Backxwash uses unique and sometimes bizarre and random sounds in her music to create art.  Courtesy Bianca Lecompte

“This is the first tape […] where I feel very, very comfortable, but I feel very, very angry at the same time,” said rapper Backxwash of her latest extended play, Black Sailor Moon. “I’ll be lashing out and explaining why I’m feeling so angry […] That encompasses it, being angry for the right reasons, I think that’s Black Sailor Moon.”

Backxwash’s career is effervescing—just six months after her first EP, F.R.E.A.K.S, she released Black Sailor Moon in December. She regularly performs at queer and social justice events, and raps on many Montreal stages, notably at Casa Del Popolo, Maison 2109, and at Le Cypher jam nights.

“I’m at the point where I’m very comfortable in the music that I’m making and expressing myself,” she said, adding that Black Sailor Moon is very angry, queer, and trans. Conceptually cohesive, the seven track EP explores overarching themes of sexuality, gender, and religion.

“I started rapping when I was thirteen years old,” said Backxwash. “I would rap rhymes and I could flow, and I used to like making hooks as well. […] I used to live in this neighborhood where you had a lot of artists down the street, and it was really fun, but we moved away. And I was like, ‘Well, how am I going to to get my beats from now?’”

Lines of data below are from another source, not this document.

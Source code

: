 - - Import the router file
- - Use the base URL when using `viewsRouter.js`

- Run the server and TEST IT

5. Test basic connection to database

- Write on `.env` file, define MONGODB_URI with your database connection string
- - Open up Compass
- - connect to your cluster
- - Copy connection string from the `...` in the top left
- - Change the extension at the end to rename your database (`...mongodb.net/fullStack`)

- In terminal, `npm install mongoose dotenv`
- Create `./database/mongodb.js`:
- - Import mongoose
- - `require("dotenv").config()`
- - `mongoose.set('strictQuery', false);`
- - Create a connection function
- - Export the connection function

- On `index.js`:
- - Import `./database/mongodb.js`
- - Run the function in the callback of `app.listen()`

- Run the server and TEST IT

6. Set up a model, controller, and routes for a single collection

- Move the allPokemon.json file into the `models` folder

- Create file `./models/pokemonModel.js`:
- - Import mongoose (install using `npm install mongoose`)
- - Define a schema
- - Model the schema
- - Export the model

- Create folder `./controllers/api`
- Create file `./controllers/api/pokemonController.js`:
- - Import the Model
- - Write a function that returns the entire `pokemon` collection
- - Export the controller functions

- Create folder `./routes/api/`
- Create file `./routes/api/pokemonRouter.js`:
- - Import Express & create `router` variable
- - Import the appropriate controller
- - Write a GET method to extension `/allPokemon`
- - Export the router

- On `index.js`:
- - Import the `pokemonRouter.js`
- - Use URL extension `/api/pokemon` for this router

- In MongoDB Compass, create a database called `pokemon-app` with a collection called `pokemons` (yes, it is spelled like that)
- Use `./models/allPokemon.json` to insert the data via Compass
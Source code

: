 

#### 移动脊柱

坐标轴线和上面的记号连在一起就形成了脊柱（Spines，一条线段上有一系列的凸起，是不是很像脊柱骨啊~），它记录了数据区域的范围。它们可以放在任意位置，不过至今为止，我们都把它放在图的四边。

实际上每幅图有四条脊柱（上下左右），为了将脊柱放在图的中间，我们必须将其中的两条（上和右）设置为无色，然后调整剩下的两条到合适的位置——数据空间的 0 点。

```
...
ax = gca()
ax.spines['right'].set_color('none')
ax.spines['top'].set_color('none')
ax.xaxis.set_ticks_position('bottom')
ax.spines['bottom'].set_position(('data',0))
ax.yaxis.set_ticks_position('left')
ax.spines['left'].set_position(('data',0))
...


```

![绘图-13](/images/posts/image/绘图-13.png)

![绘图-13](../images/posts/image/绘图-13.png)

She then downloaded FL Studio, a software for music production, and started playing around and producing her own beats. The first attempts were not great, she said, but the more she created, the better she got.

When Backxwash came to Canada from Zambia, she stopped working on her artistry for a while after being told she should concentrate on school. Discovering Le Cypher jam nights in November 2017 felt like a reset for Backxwash, sparking her to take rapping seriously.

Frequently stepping onto Le Cypher’s stage at their weekly jam sessions allowed Backxwash to experiment and learn about her rapping voice. “Using that new voice on the new EP works out pretty well,” she said. “The process is just also [about] becoming a better writer. Just having a much more complex rhyme scheme to go with it.”

“I feel like rhyme schemes can be mixed and matched in so many different ways,” Backxwash continued. “That’s probably one my favorite parts of writing a song, just like, coming up with the rhyme scheme. I try to make it […] complex but still at a level where it’s fun.”

Le Cypher founder Vincent Stephen-Ong said he sees a lot of artists come through at the jam session, but not many make a mark like Backxwash did. She’s an amazing performer with a fresh sound, he added.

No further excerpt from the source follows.